ASSIGNED TASK:
Across the records, how many lines contain "misses"? Answer with the number alone.

• • •

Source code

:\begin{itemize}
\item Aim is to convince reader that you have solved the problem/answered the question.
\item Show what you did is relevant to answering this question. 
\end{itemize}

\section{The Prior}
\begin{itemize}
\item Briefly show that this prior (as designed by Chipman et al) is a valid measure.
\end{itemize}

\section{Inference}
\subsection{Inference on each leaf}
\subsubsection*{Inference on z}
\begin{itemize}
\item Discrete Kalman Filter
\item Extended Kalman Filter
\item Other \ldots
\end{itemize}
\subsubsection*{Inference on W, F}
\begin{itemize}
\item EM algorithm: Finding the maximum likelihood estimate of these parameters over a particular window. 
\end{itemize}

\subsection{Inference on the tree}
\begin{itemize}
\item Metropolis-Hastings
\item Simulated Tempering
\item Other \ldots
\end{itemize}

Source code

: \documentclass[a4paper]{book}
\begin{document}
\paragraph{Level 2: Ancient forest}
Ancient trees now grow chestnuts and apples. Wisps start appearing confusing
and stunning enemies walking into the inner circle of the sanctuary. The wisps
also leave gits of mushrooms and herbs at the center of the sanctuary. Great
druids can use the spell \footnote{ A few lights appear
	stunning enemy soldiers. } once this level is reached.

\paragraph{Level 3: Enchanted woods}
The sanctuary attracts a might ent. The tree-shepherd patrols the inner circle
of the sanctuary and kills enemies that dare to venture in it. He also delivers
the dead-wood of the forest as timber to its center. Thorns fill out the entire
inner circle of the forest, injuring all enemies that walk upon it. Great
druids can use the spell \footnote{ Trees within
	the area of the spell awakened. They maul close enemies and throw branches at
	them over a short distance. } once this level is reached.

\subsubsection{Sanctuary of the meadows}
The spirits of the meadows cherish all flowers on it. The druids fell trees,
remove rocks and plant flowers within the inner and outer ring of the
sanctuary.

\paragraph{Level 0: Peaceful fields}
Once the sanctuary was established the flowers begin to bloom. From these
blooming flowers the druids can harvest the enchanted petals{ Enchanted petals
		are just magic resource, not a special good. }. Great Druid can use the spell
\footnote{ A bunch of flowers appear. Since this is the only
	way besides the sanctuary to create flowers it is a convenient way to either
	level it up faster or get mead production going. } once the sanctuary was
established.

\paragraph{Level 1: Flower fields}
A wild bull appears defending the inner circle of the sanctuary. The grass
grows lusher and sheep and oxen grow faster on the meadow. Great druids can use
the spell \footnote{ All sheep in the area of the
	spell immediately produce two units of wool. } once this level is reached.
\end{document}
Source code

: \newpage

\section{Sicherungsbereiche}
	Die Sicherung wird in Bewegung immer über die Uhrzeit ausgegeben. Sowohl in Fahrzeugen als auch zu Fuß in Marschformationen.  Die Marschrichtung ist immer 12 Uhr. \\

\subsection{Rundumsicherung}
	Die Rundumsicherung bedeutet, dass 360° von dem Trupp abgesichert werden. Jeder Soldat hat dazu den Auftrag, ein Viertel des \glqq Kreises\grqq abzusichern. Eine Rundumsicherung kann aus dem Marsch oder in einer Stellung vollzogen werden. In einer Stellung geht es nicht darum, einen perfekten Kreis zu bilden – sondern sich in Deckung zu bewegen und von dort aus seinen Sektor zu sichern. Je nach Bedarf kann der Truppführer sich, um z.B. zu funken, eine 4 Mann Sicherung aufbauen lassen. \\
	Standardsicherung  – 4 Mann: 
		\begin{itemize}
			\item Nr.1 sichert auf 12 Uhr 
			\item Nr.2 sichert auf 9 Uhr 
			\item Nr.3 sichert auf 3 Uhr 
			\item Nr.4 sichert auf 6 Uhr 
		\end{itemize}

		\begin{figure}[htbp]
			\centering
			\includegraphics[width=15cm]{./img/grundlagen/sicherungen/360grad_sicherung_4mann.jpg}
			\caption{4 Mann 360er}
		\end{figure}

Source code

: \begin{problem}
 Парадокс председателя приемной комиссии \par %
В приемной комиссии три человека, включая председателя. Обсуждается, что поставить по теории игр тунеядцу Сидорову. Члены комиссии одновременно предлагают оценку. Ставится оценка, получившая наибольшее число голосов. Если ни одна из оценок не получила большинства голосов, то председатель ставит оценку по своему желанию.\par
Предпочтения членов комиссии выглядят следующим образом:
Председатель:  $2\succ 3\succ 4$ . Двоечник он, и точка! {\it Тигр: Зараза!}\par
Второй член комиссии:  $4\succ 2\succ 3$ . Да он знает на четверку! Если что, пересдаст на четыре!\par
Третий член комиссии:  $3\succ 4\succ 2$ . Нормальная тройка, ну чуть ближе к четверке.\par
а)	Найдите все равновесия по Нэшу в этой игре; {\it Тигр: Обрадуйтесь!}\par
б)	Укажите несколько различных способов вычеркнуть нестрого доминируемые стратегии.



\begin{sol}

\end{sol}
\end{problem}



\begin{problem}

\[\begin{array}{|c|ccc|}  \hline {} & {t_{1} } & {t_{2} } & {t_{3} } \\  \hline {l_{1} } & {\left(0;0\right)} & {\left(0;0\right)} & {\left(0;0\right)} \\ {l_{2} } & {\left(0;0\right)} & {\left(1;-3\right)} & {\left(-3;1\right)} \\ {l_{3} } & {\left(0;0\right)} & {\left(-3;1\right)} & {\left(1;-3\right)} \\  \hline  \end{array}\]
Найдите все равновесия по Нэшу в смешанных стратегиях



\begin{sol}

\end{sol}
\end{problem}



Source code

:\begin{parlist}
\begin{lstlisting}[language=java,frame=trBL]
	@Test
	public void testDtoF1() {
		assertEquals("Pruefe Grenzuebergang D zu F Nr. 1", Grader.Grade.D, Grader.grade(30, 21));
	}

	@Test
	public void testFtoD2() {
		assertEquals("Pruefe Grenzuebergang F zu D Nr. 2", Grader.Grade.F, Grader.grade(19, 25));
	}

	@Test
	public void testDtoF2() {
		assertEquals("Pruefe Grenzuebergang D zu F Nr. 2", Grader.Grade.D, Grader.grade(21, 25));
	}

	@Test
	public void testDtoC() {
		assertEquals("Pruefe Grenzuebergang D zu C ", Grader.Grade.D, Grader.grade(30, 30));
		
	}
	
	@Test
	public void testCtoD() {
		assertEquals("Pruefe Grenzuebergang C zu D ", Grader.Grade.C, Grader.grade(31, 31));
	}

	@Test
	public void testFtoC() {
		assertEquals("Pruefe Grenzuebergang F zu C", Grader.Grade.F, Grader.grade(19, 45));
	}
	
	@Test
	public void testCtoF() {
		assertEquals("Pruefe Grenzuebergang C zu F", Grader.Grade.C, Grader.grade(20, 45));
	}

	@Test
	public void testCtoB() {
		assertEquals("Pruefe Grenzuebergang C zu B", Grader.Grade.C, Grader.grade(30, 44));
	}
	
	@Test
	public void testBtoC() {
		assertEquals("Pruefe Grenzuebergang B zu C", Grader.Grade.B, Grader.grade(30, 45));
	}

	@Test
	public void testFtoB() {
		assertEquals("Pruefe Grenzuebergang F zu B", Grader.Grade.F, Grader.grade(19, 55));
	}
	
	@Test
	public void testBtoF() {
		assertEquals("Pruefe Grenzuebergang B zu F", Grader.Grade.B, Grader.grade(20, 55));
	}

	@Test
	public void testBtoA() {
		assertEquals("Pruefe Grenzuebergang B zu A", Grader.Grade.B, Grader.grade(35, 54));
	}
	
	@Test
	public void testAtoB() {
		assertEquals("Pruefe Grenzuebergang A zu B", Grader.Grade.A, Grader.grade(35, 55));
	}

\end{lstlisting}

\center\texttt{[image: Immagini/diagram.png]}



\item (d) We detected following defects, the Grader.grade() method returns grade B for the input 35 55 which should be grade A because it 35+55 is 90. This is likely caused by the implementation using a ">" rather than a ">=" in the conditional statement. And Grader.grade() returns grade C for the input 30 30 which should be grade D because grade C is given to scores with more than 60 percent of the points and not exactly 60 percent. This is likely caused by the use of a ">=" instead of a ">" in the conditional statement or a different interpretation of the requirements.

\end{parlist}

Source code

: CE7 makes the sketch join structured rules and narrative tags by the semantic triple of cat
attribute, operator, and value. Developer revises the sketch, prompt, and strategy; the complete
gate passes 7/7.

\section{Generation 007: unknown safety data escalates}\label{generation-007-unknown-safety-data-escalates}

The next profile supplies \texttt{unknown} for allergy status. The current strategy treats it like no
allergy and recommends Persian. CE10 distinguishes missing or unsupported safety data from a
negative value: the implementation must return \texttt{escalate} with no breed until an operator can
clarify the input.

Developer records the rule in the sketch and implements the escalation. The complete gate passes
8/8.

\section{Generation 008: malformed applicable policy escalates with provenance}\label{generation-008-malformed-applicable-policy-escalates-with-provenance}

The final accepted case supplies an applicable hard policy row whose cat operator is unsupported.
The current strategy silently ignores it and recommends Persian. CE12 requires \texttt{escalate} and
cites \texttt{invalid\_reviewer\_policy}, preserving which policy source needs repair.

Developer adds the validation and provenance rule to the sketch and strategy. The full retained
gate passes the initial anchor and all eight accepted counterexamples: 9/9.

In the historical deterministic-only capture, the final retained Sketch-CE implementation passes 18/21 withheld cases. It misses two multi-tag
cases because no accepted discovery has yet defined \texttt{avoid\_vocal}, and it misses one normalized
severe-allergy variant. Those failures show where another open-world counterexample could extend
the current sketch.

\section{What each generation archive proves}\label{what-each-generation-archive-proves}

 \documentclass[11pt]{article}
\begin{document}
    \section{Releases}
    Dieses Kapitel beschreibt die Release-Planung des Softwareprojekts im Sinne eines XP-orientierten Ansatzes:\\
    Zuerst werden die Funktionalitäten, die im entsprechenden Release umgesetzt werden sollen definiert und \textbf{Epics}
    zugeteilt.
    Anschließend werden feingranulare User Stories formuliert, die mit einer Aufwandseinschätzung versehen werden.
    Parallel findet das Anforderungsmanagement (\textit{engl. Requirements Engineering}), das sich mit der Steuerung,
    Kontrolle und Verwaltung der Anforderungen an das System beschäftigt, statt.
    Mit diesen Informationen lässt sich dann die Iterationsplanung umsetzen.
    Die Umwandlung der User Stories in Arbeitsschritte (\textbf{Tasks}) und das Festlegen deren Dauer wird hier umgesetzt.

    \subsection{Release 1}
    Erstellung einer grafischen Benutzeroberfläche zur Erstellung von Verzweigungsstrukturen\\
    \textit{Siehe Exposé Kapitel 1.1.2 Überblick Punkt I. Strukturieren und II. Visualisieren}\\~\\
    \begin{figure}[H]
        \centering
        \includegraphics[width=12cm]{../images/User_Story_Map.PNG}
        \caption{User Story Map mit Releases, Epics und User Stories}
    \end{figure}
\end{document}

• • •

RESPONSE BELOW:
2